In the first half of the season, he was second in the league batting race with a .330 average and led the league with 29 doubles and 53 RBIs.
Salter’s bat helped the Whitecaps overcame a slow start to the season, win the Eastern Division first-half championship, and sew up a postseason playoff spot in the process.
He was one of six Whitecaps who represented the team in the league’s All-Star game earlier this week. He was 1-for-2 at the plate.
The Whitecaps will open the second half of the season on Thursday night at home against the Lansing Lugnuts.
“His numbers speak for themselves,” said Whitecaps hitting coach Mike Hessman. “He’s done a heck of a job for us. He’s been in the middle of the lineup and he’s a big RBI guy. He really takes it up a notch with guys in scoring position.
“He thrives in those situations. and it’s hard to find guys for those spots. It’s been fun to watch him progress in the last year and a half of working with him.”
Salter specializes in hitting liners to the gaps, which explains his explosion of doubles this season.
“I try to shorten up and have the pitches come to me so that I can drive it in the gap,” said Salter. who played at Michigan State University before being drafted in the 31st round by the Tigers in 2015.
“In a big park like this (the Whitecaps’ Fifth Third Ballpark). you know trying to hit home runs is tough. So I just try to hit the ball as hard as I can and try to put good swings on pitches in hitter-friendly counts.”
Salter comes from baseball royalty, as far as Tigers fans are concerned. Freehan had 200 home runs and 758 RBIs in his 15-year big league career, and is best remembered as the star catcher for the Tigers’ 1968 World Series championship team.
Salter said Freehan, and his father John Salter, were his two biggest baseball influences.
“I learned everything about baseball from him and my father,” said Salter, whose dad was a college baseball player at Brigham Young University. ”They taught me the game and the ins and outs of it.”
Salter has also studied the hitting styles of several current Detroit Tigers, who he was lucky enough to be around while he was in the Tigers’ minor league training camp in Lakeland, Florida the past two years.
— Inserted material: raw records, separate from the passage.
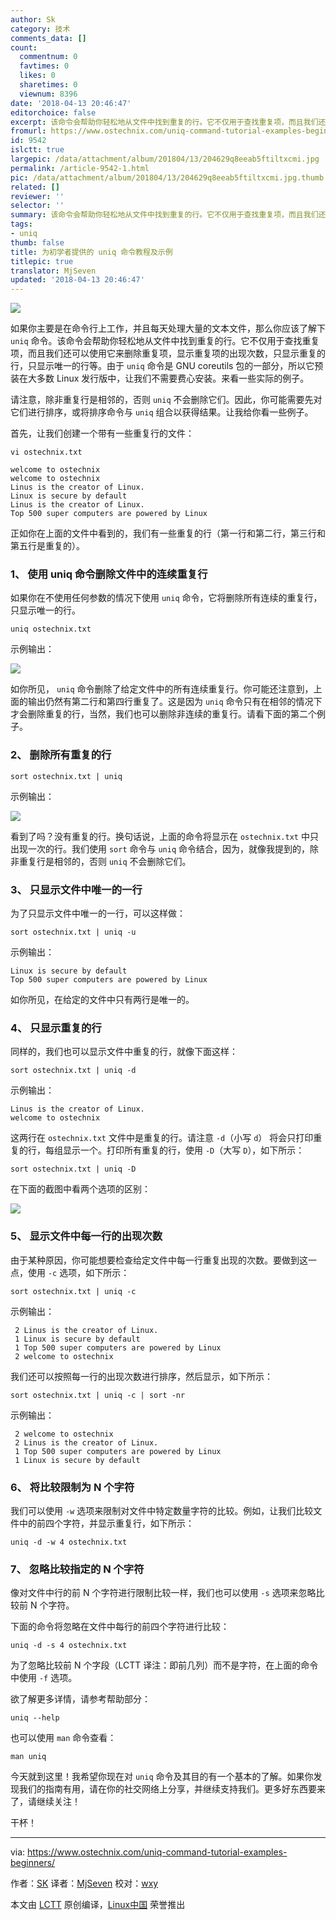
 ```yaml
---
author: Sk
category: 技术
comments_data: []
count:
  commentnum: 0
  favtimes: 0
  likes: 0
  sharetimes: 0
  viewnum: 8396
date: '2018-04-13 20:46:47'
editorchoice: false
excerpt: 该命令会帮助你轻松地从文件中找到重复的行。它不仅用于查找重复项，而且我们还可以使用它来删除重复项，显示重复项的出现次数，只显示重复的行，只显示唯一的行等。
fromurl: https://www.ostechnix.com/uniq-command-tutorial-examples-beginners/
id: 9542
islctt: true
largepic: /data/attachment/album/201804/13/204629q8eeab5ftiltxcmi.jpg
permalink: /article-9542-1.html
pic: /data/attachment/album/201804/13/204629q8eeab5ftiltxcmi.jpg.thumb.jpg
related: []
reviewer: ''
selector: ''
summary: 该命令会帮助你轻松地从文件中找到重复的行。它不仅用于查找重复项，而且我们还可以使用它来删除重复项，显示重复项的出现次数，只显示重复的行，只显示唯一的行等。
tags:
- uniq
thumb: false
title: 为初学者提供的 uniq 命令教程及示例
titlepic: true
translator: MjSeven
updated: '2018-04-13 20:46:47'
---
```


![](/data/attachment/album/201804/13/204629q8eeab5ftiltxcmi.jpg)


如果你主要是在命令行上工作，并且每天处理大量的文本文件，那么你应该了解下 `uniq` 命令。该命令会帮助你轻松地从文件中找到重复的行。它不仅用于查找重复项，而且我们还可以使用它来删除重复项，显示重复项的出现次数，只显示重复的行，只显示唯一的行等。由于 `uniq` 命令是 GNU coreutils 包的一部分，所以它预装在大多数 Linux 发行版中，让我们不需要费心安装。来看一些实际的例子。


请注意，除非重复行是相邻的，否则 `uniq` 不会删除它们。因此，你可能需要先对它们进行排序，或将排序命令与 `uniq` 组合以获得结果。让我给你看一些例子。


首先，让我们创建一个带有一些重复行的文件：



```
vi ostechnix.txt

```


```
welcome to ostechnix
welcome to ostechnix
Linus is the creator of Linux.
Linux is secure by default
Linus is the creator of Linux.
Top 500 super computers are powered by Linux

```

正如你在上面的文件中看到的，我们有一些重复的行（第一行和第二行，第三行和第五行是重复的）。


### 1、 使用 uniq 命令删除文件中的连续重复行


如果你在不使用任何参数的情况下使用 `uniq` 命令，它将删除所有连续的重复行，只显示唯一的行。



```
uniq ostechnix.txt

```

示例输出：


![](/data/attachment/album/201804/13/204653e5yjb4b6u6b1j9if.png)


如你所见， `uniq` 命令删除了给定文件中的所有连续重复行。你可能还注意到，上面的输出仍然有第二行和第四行重复了。这是因为 `uniq` 命令只有在相邻的情况下才会删除重复的行，当然，我们也可以删除非连续的重复行。请看下面的第二个例子。


### 2、 删除所有重复的行



```
sort ostechnix.txt | uniq

```

示例输出：


![](/data/attachment/album/201804/13/204655vhmmjsp3zp11sfet.png)


看到了吗？没有重复的行。换句话说，上面的命令将显示在 `ostechnix.txt` 中只出现一次的行。我们使用 `sort` 命令与 `uniq` 命令结合，因为，就像我提到的，除非重复行是相邻的，否则 `uniq` 不会删除它们。


### 3、 只显示文件中唯一的一行


为了只显示文件中唯一的一行，可以这样做：



```
sort ostechnix.txt | uniq -u

```

示例输出：



```
Linux is secure by default
Top 500 super computers are powered by Linux

```

如你所见，在给定的文件中只有两行是唯一的。


### 4、 只显示重复的行


同样的，我们也可以显示文件中重复的行，就像下面这样：



```
sort ostechnix.txt | uniq -d

```

示例输出：



```
Linus is the creator of Linux.
welcome to ostechnix

```

这两行在 `ostechnix.txt` 文件中是重复的行。请注意 `-d`（小写 `d`） 将会只打印重复的行，每组显示一个。打印所有重复的行，使用 `-D`（大写 `D`），如下所示：



```
sort ostechnix.txt | uniq -D

```

在下面的截图中看两个选项的区别：


![](/data/attachment/album/201804/13/204657rpo115v6tp5bn1xq.png)


### 5、 显示文件中每一行的出现次数


由于某种原因，你可能想要检查给定文件中每一行重复出现的次数。要做到这一点，使用 `-c` 选项，如下所示：



```
sort ostechnix.txt | uniq -c

```

示例输出：



```
 2 Linus is the creator of Linux.
 1 Linux is secure by default
 1 Top 500 super computers are powered by Linux
 2 welcome to ostechnix

```

我们还可以按照每一行的出现次数进行排序，然后显示，如下所示：



```
sort ostechnix.txt | uniq -c | sort -nr

```

示例输出：



```
 2 welcome to ostechnix
 2 Linus is the creator of Linux.
 1 Top 500 super computers are powered by Linux
 1 Linux is secure by default

```

### 6、 将比较限制为 N 个字符


我们可以使用 `-w` 选项来限制对文件中特定数量字符的比较。例如，让我们比较文件中的前四个字符，并显示重复行，如下所示：



```
uniq -d -w 4 ostechnix.txt

```

### 7、 忽略比较指定的 N 个字符


像对文件中行的前 N 个字符进行限制比较一样，我们也可以使用 `-s` 选项来忽略比较前 N 个字符。


下面的命令将忽略在文件中每行的前四个字符进行比较：



```
uniq -d -s 4 ostechnix.txt

```

为了忽略比较前 N 个字段（LCTT 译注：即前几列）而不是字符，在上面的命令中使用 `-f` 选项。


欲了解更多详情，请参考帮助部分：



```
uniq --help

```

也可以使用 `man` 命令查看：



```
man uniq

```

今天就到这里！我希望你现在对 `uniq` 命令及其目的有一个基本的了解。如果你发现我们的指南有用，请在你的社交网络上分享，并继续支持我们。更多好东西要来了，请继续关注！


干杯！




---


via: <https://www.ostechnix.com/uniq-command-tutorial-examples-beginners/>


作者：[SK](https://www.ostechnix.com) 译者：[MjSeven](https://github.com/MjSeven) 校对：[wxy](https://github.com/wxy)


本文由 [LCTT](https://github.com/LCTT/TranslateProject) 原创编译，[Linux中国](https://linux.cn/) 荣誉推出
One Tiger he particularly admires is another first baseman, Miguel Cabrera, who also has a knack for hitting a lot of gappers for extra-base hits.
“I think he’s the best hitter of our generation,” Salter said about Cabrera “He makes the game look so easy. I try to do things like he does, but he’s a tough guy to duplicate.
“I usually don’t get star struck, but when I saw guys like him and Ian Kinsler in the weight room and batting cages, it made me step back and think ‘Wow, this is really cool.”